On the front page of the newspaper Juventud Rebelde (Rebel Youth), a review about Guantanamo on the 26th carries the suggestive title: “Revolution in the Plaza.” It reports about the work being done under pressure (as always) to ready the Mariana Grajales Plaza of the Revolution, where the national ceremony will be held this coming July 26th, celebrating the anniversary of the attack on the Moncada Barracks led by Fidel Castro in 1953, considered the starting point of the Revolution. The description is interesting because there is another reality behind it.
It’s a well-known and common practice of the authorities to build something and then to forget about it, fail to maintain it and let it self-destruct. With the plazas, as with everything else, the same thing happens. They build one in the capital city of each province, more as a reflection of totalitarianism than out of real need (they’re barely used and it might have been more beneficial to dedicate so many resources to repairing and building housing, to cite one example). The plazas languish for years until the day comes to use them. Then they rush around.
The case of Guantanamo is a good — negative — example. To make it usable, according to the newspaper, they are replacing all the woodwork of the underground rooms, fixing the bathrooms, changing the broken tiles, fixing the broken electrical system, and paving the streets around the site.

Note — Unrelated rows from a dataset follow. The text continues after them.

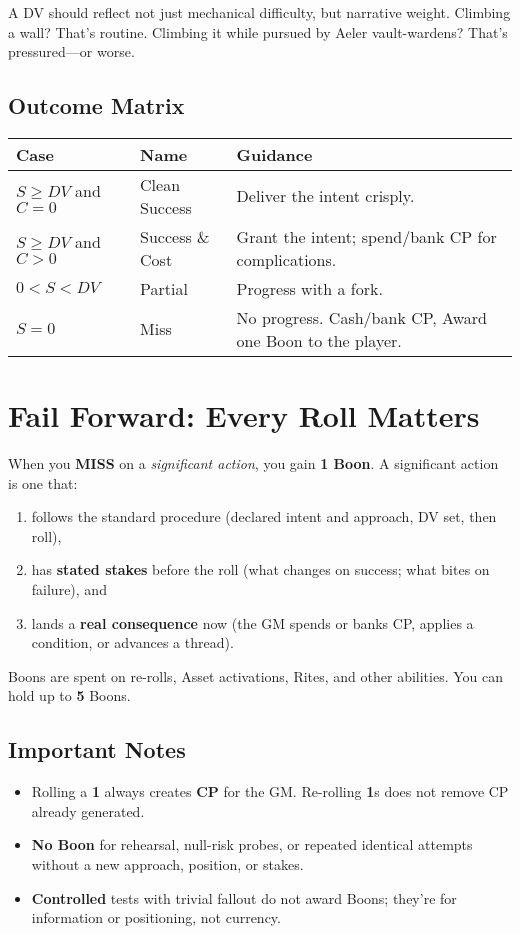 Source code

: A DV should reflect not just mechanical difficulty, but narrative weight. Climbing a wall? That's routine. Climbing it while pursued by Aeler vault-wardens? That's pressured---or worse.

\subsection{Outcome Matrix}

\begin{center}
\begin{tabular}{lll}
\toprule
\textbf{Case} & \textbf{Name} & \textbf{Guidance} \\
\midrule
$S \geq DV$ and $C = 0$ & Clean Success\index{Clean Success} & Deliver the intent crisply. \\
$S \geq DV$ and $C > 0$ & Success \& Cost\index{Success \& Cost} & Grant the intent; spend/bank CP for complications. \\
$0 < S < DV$ & Partial\index{Partial} & Progress with a fork. \\
$S = 0$ & Miss\index{Miss} & No progress. Cash/bank CP, Award one Boon\index{Boon!acquiring} to the player. \\
\bottomrule
\end{tabular}
\end{center}

\section{Fail Forward: Every Roll Matters}

When you \textbf{MISS} on a \emph{significant action}, you gain \textbf{1 Boon}. A significant action is one that:
\begin{enumerate}
  \item follows the standard procedure (declared intent and approach, DV set, then roll), 
  \item has \textbf{stated stakes} before the roll (what changes on success; what bites on failure), and
  \item lands a \textbf{real consequence} now (the GM spends or banks CP, applies a condition, or advances a thread).
\end{enumerate}
 
\noindent Boons are spent on re-rolls, Asset activations, Rites, and other abilities. You can hold up to \textbf{5} Boons.

\subsection{Important Notes}
\begin{itemize}
  \item Rolling a \textbf{1} always creates \textbf{CP} for the GM. Re-rolling \textbf{1}s does not remove CP already generated.
  \item \textbf{No Boon} for rehearsal, null-risk probes, or repeated identical attempts without a new approach, position, or stakes.
  \item \textbf{Controlled} tests with trivial fallout do not award Boons; they're for information or positioning, not currency.
\end{itemize}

In addition, they are rejuvenating the indoor garden with ferns, planting hibiscus, red roses, oleanders and East Indian screw trees in the outside gardens, they are refurbishing the Friendship Forest with new trees and planting six palms to replace those that withered.
As if all this weren’t enough, there’s a new audio system, air conditioning for the meeting room, changes in the external lighting and a team of artists will be painting new murals in the themes touched on by the painter García Peña whose originals were destroyed by the damp.

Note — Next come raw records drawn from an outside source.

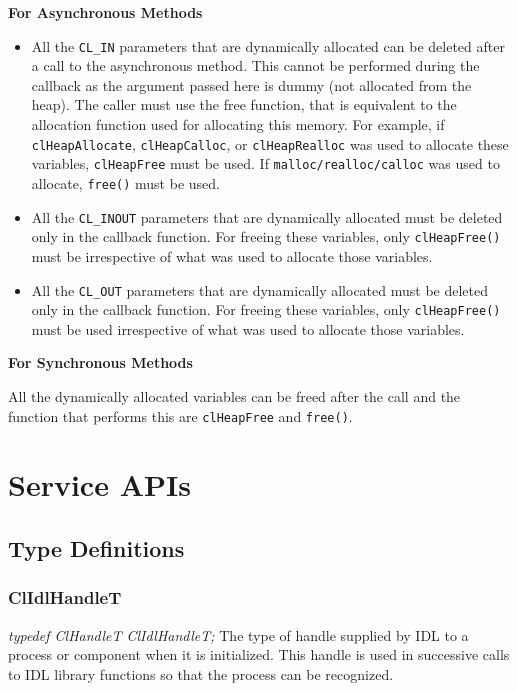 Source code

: \begin{flushleft}
\textbf{For Asynchronous Methods}
\begin{itemize}
\item
All the {\tt{CL\_\-IN}} parameters that are dynamically
                 allocated can be deleted after a call to the asynchronous method.
                 This cannot be performed during the callback as the argument
                 passed here is dummy (not allocated from the heap). The
                 caller must use the free function, that is equivalent to
                 the allocation function used for allocating this memory. For example,
                 if {\tt{clHeapAllocate}}, {\tt{clHeapCalloc}}, or {\tt{clHeapRealloc}}
                 was used to allocate these variables, {\tt{clHeapFree}}
                 must be used. If {\tt{malloc/realloc/calloc}} was used to
                 allocate, {\tt{free()}} must be used. 
                 \item
              All the {\tt{CL\_\-INOUT}} parameters that are dynamically
                 allocated must be deleted only in the callback function.
                 For freeing these variables, only {\tt{clHeapFree()}} must be
                 irrespective of what was used to allocate those
                 variables. 
                      \item
              All the {\tt{CL\_\-OUT}} parameters that are dynamically
                 allocated must be deleted only in the callback function.
                 For freeing these variables, only {\tt{clHeapFree()}} must be
                 used irrespective of what was used to allocate those
                 variables. 
                 \end{itemize}
 \textbf{For Synchronous Methods}

 All the dynamically allocated variables can be freed after the call and the function that performs this are {\tt{clHeapFree}} and {\tt{free()}}.
 




\chapter{Service APIs}



\section{Type Definitions}

\subsection{ClIdlHandleT}
\textit{typedef ClHandleT ClIdlHandleT;}
\newline
\newline
The type of handle supplied by IDL to a process or component when it is initialized. This handle is used in successive calls to IDL library functions 
so that the process can be recognized.


\end{flushleft}
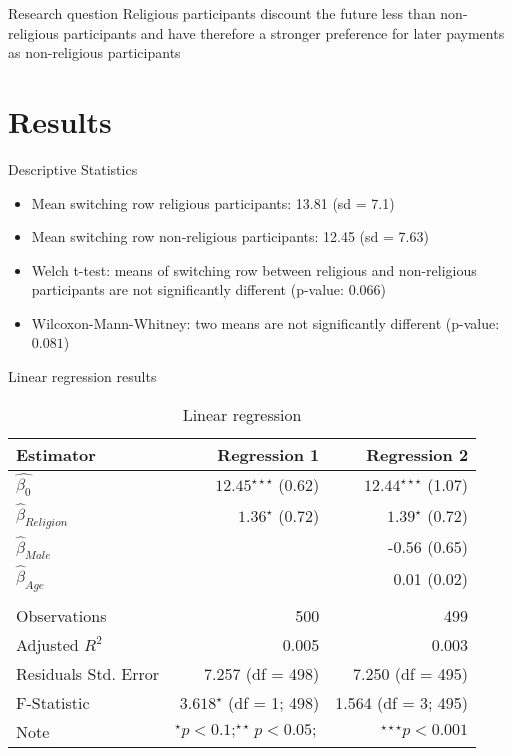 \documentclass[10pt]{beamer}
\begin{document}
\begin{frame}[fragile] {Research question} 
Religious participants discount the future less than non-religious participants and have therefore a stronger preference for later payments as non-religious participants
\end{frame}

\section{Results}

\begin{frame}[fragile] {Descriptive Statistics} 
\begin{itemize}
\item Mean switching row religious participants: 13.81 (sd = 7.1) \item Mean switching row non-religious participants: 12.45 (sd = 7.63)
\item Welch t-test: 
means of switching row between religious and non-religious participants are not significantly different (p-value: $0.066$)
\item Wilcoxon-Mann-Whitney: two means are not significantly different (p-value: $0.081$)
\end{itemize}
\end{frame}


\begin{frame}{Linear regression results}
  \begin{table}
    \caption{Linear regression}
    \begin{tabular}{lrr}
      \toprule
      Estimator & Regression 1 & Regression 2 \\
      \midrule
      $\hat{\beta_0}$ & $12.45^{\star\star\star}$ (0.62)& $12.44^{\star\star\star}$ (1.07) \\
      $\hat{\beta}_{Religion} $ & $1.36^\star$ (0.72) & $1.39^\star$ (0.72) \\
       $ \hat{\beta}_{Male}$ & & -0.56 (0.65)\\
      $ \hat{\beta}_{Age}$ & &0.01 (0.02) \\
      \\
      Observations &  500 & 499 \\
      Adjusted $R^2$ &  0.005  & 0.003\\
      Residuals Std. Error&   7.257 (df = 498) &7.250 (df = 495) \\
      F-Statistic & $3.618^\star$ (df = 1; 498)  & 1.564 (df = 3; 495) \\
\midrule
Note & $^\star p<0.1; ^{\star\star} p<0.05;$ & $ ^{\star\star\star} p<0.001$ \\
      \bottomrule
    \end{tabular}
\end{table}
\end{frame}
\end{document}
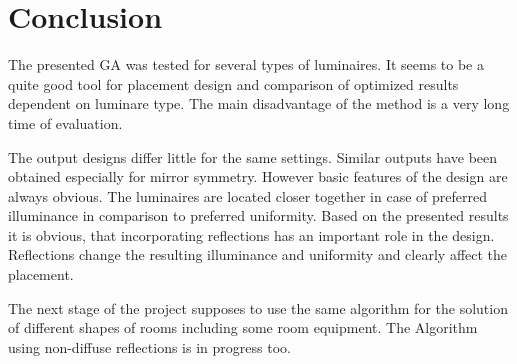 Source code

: \section{Conclusion}

The presented GA was tested for several types of luminaires. It seems to be a quite good tool for placement design and comparison of optimized results dependent on luminare type. The main disadvantage of the method is a very long time of evaluation.

The output designs differ little for the same settings. Similar outputs have been obtained especially for mirror symmetry. However basic features of the design are always obvious. The luminaires are located closer together in case of preferred illuminance in comparison to preferred uniformity.
\newpage
Based on the presented results it is obvious, that incorporating reflections has an important role in the design. Reflections change the resulting illuminance and uniformity and clearly affect the placement.

The next stage of the project supposes to use the same algorithm for the solution of different shapes of rooms including some room equipment. The Algorithm using non-diffuse reflections is in progress too. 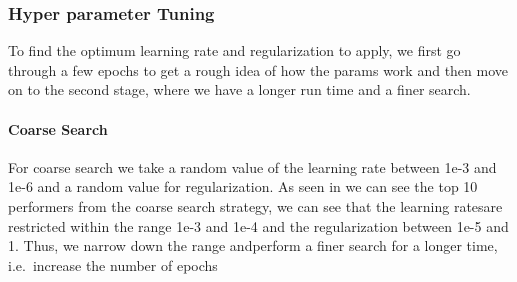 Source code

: \documentclass[11pt]{article}
\begin{document}
    \hypertarget{hyper-parameter-tuning}{%
\subsubsection{Hyper parameter Tuning}\label{hyper-parameter-tuning}}

To find the optimum learning rate and regularization to apply, we first
go through a few epochs to get a rough idea of how the params work and
then move on to the second stage, where we have a longer run time and a
finer search.

\hypertarget{coarse-search}{%
\paragraph{Coarse Search}\label{coarse-search}}

For coarse search we take a random value of the learning rate between
1e-3 and 1e-6 and a random value for regularization. As seen in we can
see the top 10 performers from the coarse search strategy, we can see
that the learning ratesare restricted within the range 1e-3 and 1e-4 and
the regularization between 1e-5 and 1. Thus, we narrow down the range
andperform a finer search for a longer time, i.e.~increase the number of
epochs
\end{document}
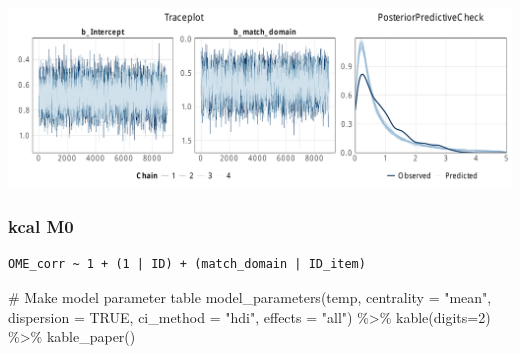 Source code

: \documentclass[
  letterpaper,
  DIV=11,
  numbers=noendperiod]{scrartcl}
\newenvironment{Shaded}{\begin{snugshade}}{\end{snugshade}}
\newcommand{\AttributeTok}[1]{\textcolor[rgb]{0.40,0.45,0.13}{#1}}
\newcommand{\CommentTok}[1]{\textcolor[rgb]{0.37,0.37,0.37}{#1}}
\newcommand{\ConstantTok}[1]{\textcolor[rgb]{0.56,0.35,0.01}{#1}}
\newcommand{\DecValTok}[1]{\textcolor[rgb]{0.68,0.00,0.00}{#1}}
\newcommand{\FunctionTok}[1]{\textcolor[rgb]{0.28,0.35,0.67}{#1}}
\newcommand{\NormalTok}[1]{\textcolor[rgb]{0.00,0.23,0.31}{#1}}
\newcommand{\OtherTok}[1]{\textcolor[rgb]{0.00,0.23,0.31}{#1}}
\newcommand{\SpecialCharTok}[1]{\textcolor[rgb]{0.37,0.37,0.37}{#1}}
\newcommand{\StringTok}[1]{\textcolor[rgb]{0.13,0.47,0.30}{#1}}
\begin{document}
\includegraphics{supplement_files/figure-pdf/h1aM1CO2-1.pdf}

\subsubsection{kcal M0}\label{kcal-m0}

\begin{Shaded}
\end{Shaded}

\begin{verbatim}
OME_corr ~ 1 + (1 | ID) + (match_domain | ID_item) 
\end{verbatim}

\begin{Shaded}
\begin{Highlighting}[]
\CommentTok{\# Make model parameter table}
\FunctionTok{model\_parameters}\NormalTok{(temp, }\AttributeTok{centrality =} \StringTok{"mean"}\NormalTok{, }\AttributeTok{dispersion =} \ConstantTok{TRUE}\NormalTok{, }
                 \AttributeTok{ci\_method =} \StringTok{"hdi"}\NormalTok{, }\AttributeTok{effects =} \StringTok{"all"}\NormalTok{) }\SpecialCharTok{\%\textgreater{}\%} 
  \FunctionTok{kable}\NormalTok{(}\AttributeTok{digits=}\DecValTok{2}\NormalTok{) }\SpecialCharTok{\%\textgreater{}\%} \FunctionTok{kable\_paper}\NormalTok{()}
\end{Highlighting}
\end{Shaded}
\end{document}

As a citizen I have to ask myself: Why was all this allowed to deteriorate in this way? Why wasn’t it given proper maintenance every so often? Does there have to be some national event to fix it? And meanwhile, what is the purpose of these plazas that so many resources are spent on?

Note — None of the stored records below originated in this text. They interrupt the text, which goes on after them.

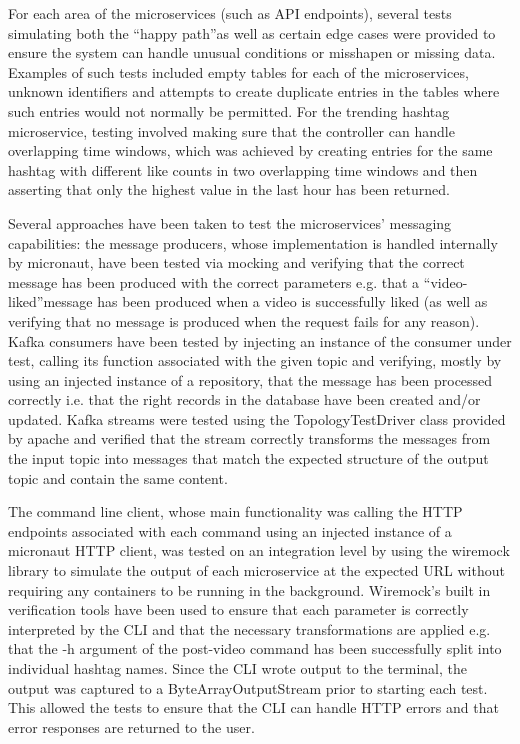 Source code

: \documentclass[parskip=full]{article}
\begin{document}
    For each area of the microservices (such as API endpoints), several tests simulating both the ``happy path''as well as certain edge cases were provided to ensure the system can handle unusual conditions or misshapen or missing data.
    Examples of such tests included empty tables for each of the microservices, unknown identifiers and attempts to create duplicate entries in the tables where such entries would not normally be permitted.
    For the trending hashtag microservice, testing involved making sure that the controller can handle overlapping time windows, which was achieved by creating entries for the same hashtag with different like counts in two overlapping time windows and then asserting that only the highest value in the last hour has been returned.

    Several approaches have been taken to test the microservices' messaging capabilities: the message producers, whose implementation is handled internally by micronaut, have been tested via mocking and verifying that the correct message has been produced with the correct parameters e.g. that a ``video-liked''message has been produced when a video is successfully liked (as well as verifying that no message is produced when the request fails for any reason).
    Kafka consumers have been tested by injecting an instance of the consumer under test, calling its function associated with the given topic and verifying, mostly by using an injected instance of a repository, that the message has been processed correctly i.e. that the right records in the database have been created and/or updated.
    Kafka streams were tested using the TopologyTestDriver class provided by apache \cite{topologyTestDriver} and verified that the stream correctly transforms the messages from the input topic into messages that match the expected structure of the output topic and contain the same content.

    The command line client, whose main functionality was calling the HTTP endpoints associated with each command using an injected instance of a micronaut HTTP client, was tested on an integration level by using the wiremock \cite{wiremock} library to simulate the output of each microservice at the expected URL without requiring any containers to be running in the background.
    Wiremock's built in verification tools have been used to ensure that each parameter is correctly interpreted by the CLI and that the necessary transformations are applied e.g. that the -h argument of the post-video command has been successfully split into individual hashtag names.
    Since the CLI wrote output to the terminal, the output was captured to a ByteArrayOutputStream prior to starting each test.
    This allowed the tests to ensure that the CLI can handle HTTP errors and that error responses are returned to the user.
\end{document}
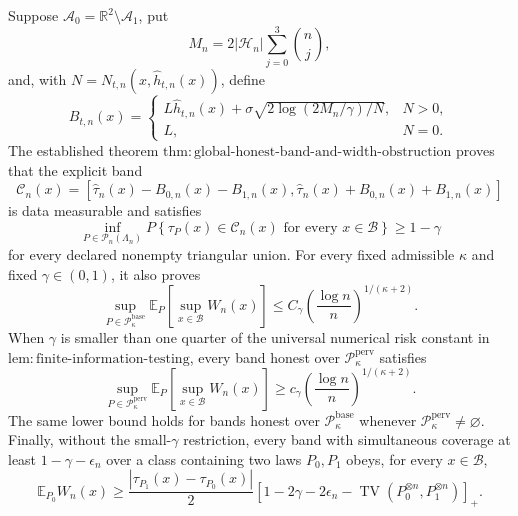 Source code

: Suppose \(\mathcal A_0=\mathbb R^2\setminus\mathcal A_1\), put
\[
 M_n=2|\mathcal H_n|\sum_{j=0}^3\binom nj,
\]
and, with \(N=N_{t,n}(x,\widehat h_{t,n}(x))\), define
\[
 B_{t,n}(x)=
 \begin{cases}
 L\widehat h_{t,n}(x)+\sigma\sqrt{2\log(2M_n/\gamma)/N},&N>0,\\
 L,&N=0.
 \end{cases}
\]
The established theorem \(\mathrm{thm:global\text{-}honest\text{-}band\text{-}and\text{-}width\text{-}obstruction}\) proves that the explicit band
\[
 \mathcal C_n(x)=
 \left[\widehat\tau_n(x)-B_{0,n}(x)-B_{1,n}(x),
 \widehat\tau_n(x)+B_{0,n}(x)+B_{1,n}(x)\right]
\]
is data measurable and satisfies
\[
 \inf_{P\in\mathcal P_n(\Lambda_n)}
 P\!\left\{\tau_P(x)\in\mathcal C_n(x)
 \text{ for every }x\in\mathcal B\right\}\ge 1-\gamma
\]
for every declared nonempty triangular union. For every fixed admissible \(\kappa\) and fixed \(\gamma\in(0,1)\), it also proves
\[
 \sup_{P\in\mathcal P_{\kappa}^{\mathrm{base}}}
 \mathbb E_P\!\left[\sup_{x\in\mathcal B}W_n(x)\right]
 \le C_\gamma\left(\frac{\log n}{n}\right)^{1/(\kappa+2)}.
\]
When \(\gamma\) is smaller than one quarter of the universal numerical risk constant in \(\mathrm{lem:finite\text{-}information\text{-}testing}\), every band honest over \(\mathcal P_{\kappa}^{\mathrm{perv}}\) satisfies
\[
 \sup_{P\in\mathcal P_{\kappa}^{\mathrm{perv}}}
 \mathbb E_P\!\left[\sup_{x\in\mathcal B}W_n(x)\right]
 \ge c_\gamma\left(\frac{\log n}{n}\right)^{1/(\kappa+2)}.
\]
The same lower bound holds for bands honest over \(\mathcal P_{\kappa}^{\mathrm{base}}\) whenever \(\mathcal P_{\kappa}^{\mathrm{perv}}\ne\varnothing\). Finally, without the small-\(\gamma\) restriction, every band with simultaneous coverage at least \(1-\gamma-\epsilon_n\) over a class containing two laws \(P_0,P_1\) obeys, for every \(x\in\mathcal B\),
\[
 \mathbb E_{P_0}W_n(x)\ge
 \frac{|\tau_{P_1}(x)-\tau_{P_0}(x)|}{2}
 \left[1-2\gamma-2\epsilon_n-
 \operatorname{TV}(P_0^{\otimes n},P_1^{\otimes n})\right]_+.
\]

I don’t understand how, given the disastrous situation in the main plaza, obvious to everyone, Guantanamo was chosen as the site for the national celebration. I suppose there are other plazas in the same condition, waiting for the July 26th celebration to come to them. Meanwhile they continue to languish.
I don’t know why the mythic Spanish film “Welcome, Mister Marshall” comes to mind. It’s been years, when the initial enthusiasm still existed and the designation of the annual site awoke some interest, and at least the people appreciated it: in those days they increased the supply of products; something people hadn’t been able to buy for months would reappear, they sold more rum and bear, some national orchestra playing popular music would show up, they would renovate a few businesses, streets and parks, and the boring daily monotony would change a little. Today no one’s very interested, most people are bored by the annual repetition, without new material or spiritual offerings.
The title of the article is symptomatic: if there are things left to destroy, after having made a Revolution to rebuild them, they then are left to self-destruct again until the next Revolution. I prefer evolution from day to day, without these sudden leaps into the vacuum.